Dataset entries:
--------------------------------------------------

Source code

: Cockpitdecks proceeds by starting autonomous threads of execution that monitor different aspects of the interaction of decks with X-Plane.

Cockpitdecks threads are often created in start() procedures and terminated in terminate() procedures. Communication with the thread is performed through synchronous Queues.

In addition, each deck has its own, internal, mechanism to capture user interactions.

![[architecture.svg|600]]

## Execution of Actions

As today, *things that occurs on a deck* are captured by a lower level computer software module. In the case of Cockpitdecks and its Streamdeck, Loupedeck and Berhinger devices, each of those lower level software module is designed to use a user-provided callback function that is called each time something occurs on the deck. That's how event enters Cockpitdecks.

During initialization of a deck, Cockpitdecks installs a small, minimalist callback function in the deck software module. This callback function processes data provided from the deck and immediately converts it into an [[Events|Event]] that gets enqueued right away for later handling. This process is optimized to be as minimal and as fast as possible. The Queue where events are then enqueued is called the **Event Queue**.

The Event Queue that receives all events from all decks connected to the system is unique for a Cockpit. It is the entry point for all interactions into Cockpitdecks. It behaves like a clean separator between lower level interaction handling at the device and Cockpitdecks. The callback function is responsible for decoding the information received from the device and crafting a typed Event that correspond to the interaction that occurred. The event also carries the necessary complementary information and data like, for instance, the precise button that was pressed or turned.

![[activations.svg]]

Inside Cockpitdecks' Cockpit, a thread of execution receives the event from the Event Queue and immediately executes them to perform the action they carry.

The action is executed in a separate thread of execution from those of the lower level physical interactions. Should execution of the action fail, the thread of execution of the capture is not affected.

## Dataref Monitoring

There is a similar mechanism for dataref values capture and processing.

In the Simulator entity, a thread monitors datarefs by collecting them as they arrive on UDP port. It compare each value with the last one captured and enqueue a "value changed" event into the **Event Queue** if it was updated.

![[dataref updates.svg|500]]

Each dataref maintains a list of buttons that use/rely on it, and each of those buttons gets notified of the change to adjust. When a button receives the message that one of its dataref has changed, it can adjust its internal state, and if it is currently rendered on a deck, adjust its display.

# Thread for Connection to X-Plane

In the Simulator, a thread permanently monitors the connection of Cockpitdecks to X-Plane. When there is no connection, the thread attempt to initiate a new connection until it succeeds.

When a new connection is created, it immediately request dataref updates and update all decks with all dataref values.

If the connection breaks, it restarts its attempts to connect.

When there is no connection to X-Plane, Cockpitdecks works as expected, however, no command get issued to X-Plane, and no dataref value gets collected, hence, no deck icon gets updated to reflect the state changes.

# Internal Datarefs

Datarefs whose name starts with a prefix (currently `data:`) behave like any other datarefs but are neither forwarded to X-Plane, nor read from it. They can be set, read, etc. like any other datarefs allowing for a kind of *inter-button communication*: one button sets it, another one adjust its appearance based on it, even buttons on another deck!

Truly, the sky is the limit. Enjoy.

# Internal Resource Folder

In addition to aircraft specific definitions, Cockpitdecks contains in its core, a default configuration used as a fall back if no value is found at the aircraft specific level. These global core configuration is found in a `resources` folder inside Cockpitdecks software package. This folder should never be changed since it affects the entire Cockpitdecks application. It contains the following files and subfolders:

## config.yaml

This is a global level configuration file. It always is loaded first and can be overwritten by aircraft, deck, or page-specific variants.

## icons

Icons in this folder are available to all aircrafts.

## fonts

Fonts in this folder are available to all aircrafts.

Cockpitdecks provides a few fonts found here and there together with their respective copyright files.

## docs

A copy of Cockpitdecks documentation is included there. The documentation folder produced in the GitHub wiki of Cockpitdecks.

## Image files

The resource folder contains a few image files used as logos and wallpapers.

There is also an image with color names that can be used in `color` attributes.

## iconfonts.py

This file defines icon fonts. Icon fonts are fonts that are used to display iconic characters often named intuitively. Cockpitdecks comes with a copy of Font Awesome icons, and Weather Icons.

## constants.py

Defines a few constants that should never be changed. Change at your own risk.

--------------------------------------------------

THE TASK
Using the data above, transcribe the lines that run from the line with "In the Simulator, a" to the line with "When a new connection", both ends kept, and output nothing else.

RESULT BELOW
In the Simulator, a thread permanently monitors the connection of Cockpitdecks to X-Plane. When there is no connection, the thread attempt to initiate a new connection until it succeeds.

When a new connection is created, it immediately request dataref updates and update all decks with all dataref values.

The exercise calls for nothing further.